En qué medida determinaron las acciones de los líderes políticos el turbulento curso del siglo XX? ¿Fueron esos dirigentes los que “ahormaron” el siglo XX europeo? ¿O fueron los acontecimientos de esos años los que los moldearon a ellos? Todas estas preguntas forman parte de una interrogante de mayor amplitud: ¿qué importancia cabe atribuir a los individuos en la configuración de la historia? ¿Alteran fundamentalmente su rumbo? ¿O todo cuanto pueden hacer es desviar la marea, en el mejor de los casos, y canalizarla por cauces tan nuevos como temporales? Muchas veces presuponemos de manera instintiva y tácita que los dirigentes políticos han tenido una responsabilidad más o menos personal –y única, parece llegar a afirmarse implícitamente en algunas ocasiones–, en la determinación de la senda histórica que se tomó en un momento dado.

Ahora bien, ¿cómo y por qué se encontraron en situación de realizar las acciones que efectuaron? ¿A qué limitaciones se enfrentaron? ¿A qué presiones se vieron sometidos? ¿Qué apoyos u oposiciones condicionaron sus actos? ¿Cuáles son los contextos en que prosperan los líderes de un determinado sistema político, pese a las grandes diferencias que los separan? ¿Y qué relevancia cabe atribuir en todo esto al papel de la personalidad? ¿En qué grado vienen estas cuestiones a teñir, e incluso a determinar, el sesgo de las decisiones políticas más críticas? ¿Hasta qué punto es lícito afirmar que los líderes políticos son, mediante las decisiones que toman libremente, el auténtico motor de los cambios que acaban por encarnar?

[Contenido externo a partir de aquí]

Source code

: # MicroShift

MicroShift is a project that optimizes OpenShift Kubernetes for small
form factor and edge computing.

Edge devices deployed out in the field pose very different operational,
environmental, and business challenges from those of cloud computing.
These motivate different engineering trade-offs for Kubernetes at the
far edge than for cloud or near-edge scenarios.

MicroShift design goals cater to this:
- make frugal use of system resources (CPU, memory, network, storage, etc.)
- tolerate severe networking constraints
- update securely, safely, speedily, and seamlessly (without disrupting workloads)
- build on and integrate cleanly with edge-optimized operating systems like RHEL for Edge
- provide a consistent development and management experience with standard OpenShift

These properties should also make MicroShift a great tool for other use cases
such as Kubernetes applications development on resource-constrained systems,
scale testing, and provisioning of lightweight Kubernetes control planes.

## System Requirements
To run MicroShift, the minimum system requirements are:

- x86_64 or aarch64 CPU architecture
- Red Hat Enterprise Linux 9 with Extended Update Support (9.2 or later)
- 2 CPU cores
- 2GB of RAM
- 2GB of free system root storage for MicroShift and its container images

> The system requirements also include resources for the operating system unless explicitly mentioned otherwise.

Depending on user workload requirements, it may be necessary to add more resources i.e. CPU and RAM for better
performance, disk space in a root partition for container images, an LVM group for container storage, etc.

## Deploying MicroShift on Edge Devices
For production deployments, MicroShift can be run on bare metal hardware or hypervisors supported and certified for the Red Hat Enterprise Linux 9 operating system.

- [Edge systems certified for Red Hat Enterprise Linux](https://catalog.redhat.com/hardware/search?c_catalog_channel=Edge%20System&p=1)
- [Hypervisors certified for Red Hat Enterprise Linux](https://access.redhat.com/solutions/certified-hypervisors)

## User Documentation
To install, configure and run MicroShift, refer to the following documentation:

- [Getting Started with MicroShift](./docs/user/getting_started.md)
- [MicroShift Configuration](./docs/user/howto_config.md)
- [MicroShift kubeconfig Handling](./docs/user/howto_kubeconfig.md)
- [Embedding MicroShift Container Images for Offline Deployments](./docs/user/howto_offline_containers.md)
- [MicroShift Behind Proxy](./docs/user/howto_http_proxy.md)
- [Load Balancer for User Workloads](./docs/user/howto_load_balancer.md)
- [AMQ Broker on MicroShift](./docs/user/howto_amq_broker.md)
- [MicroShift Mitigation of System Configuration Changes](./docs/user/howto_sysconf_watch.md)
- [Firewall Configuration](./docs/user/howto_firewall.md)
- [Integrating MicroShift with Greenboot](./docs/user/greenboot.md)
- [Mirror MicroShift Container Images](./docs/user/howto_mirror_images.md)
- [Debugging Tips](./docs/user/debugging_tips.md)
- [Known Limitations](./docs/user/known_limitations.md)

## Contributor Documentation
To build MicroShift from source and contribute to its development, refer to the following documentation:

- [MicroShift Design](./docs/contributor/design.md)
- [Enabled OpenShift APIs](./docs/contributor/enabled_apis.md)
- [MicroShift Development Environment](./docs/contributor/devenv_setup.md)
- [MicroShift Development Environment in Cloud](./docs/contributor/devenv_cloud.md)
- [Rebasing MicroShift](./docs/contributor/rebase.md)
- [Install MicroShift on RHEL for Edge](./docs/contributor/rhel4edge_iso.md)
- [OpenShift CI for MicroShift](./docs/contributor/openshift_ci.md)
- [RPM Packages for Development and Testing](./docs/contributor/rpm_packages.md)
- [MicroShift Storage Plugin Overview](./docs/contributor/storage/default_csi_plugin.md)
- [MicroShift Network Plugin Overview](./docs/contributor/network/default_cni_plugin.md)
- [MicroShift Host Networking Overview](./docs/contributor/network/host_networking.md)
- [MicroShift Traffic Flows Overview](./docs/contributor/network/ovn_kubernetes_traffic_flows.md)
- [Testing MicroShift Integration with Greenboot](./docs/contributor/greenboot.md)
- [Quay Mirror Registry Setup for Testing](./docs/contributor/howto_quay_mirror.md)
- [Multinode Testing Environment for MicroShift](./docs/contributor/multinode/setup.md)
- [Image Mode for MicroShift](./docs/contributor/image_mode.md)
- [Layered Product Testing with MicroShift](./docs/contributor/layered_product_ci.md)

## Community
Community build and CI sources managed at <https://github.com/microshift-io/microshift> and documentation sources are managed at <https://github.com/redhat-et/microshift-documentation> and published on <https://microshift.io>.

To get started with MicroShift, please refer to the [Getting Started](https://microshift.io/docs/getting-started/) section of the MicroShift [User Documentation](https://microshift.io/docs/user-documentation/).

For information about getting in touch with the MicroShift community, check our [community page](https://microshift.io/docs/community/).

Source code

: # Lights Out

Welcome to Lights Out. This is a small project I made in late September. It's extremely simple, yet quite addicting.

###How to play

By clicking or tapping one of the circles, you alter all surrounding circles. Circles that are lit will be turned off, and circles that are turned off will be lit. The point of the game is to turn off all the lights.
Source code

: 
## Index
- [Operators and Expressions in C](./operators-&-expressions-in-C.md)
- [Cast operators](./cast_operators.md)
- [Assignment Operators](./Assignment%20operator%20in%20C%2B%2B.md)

Todas estas interrogantes incumben por igual a todos los dirigentes significativos, sean demócratas o autoritarios.

La cuestión del impacto individual del cambio histórico ha preocupado con mucha frecuencia, y repetidamente, a los historiadores. Aunque, en realidad, la inquietud no se ha circunscrito exclusivamente a los historiadores: León Tolstói dedicó un gran número de páginas de su épica Guerra y paz (publicada por primera vez en un solo volumen en 1869) a reflexionar filosóficamente sobre el papel de la voluntad individual en la configuración de los acontecimientos históricos. De hecho, al resaltar el rol del “destino”, este autor intenta refutar la idea de que sean justamente los “grandes hombres” quienes determinen esos sucesos.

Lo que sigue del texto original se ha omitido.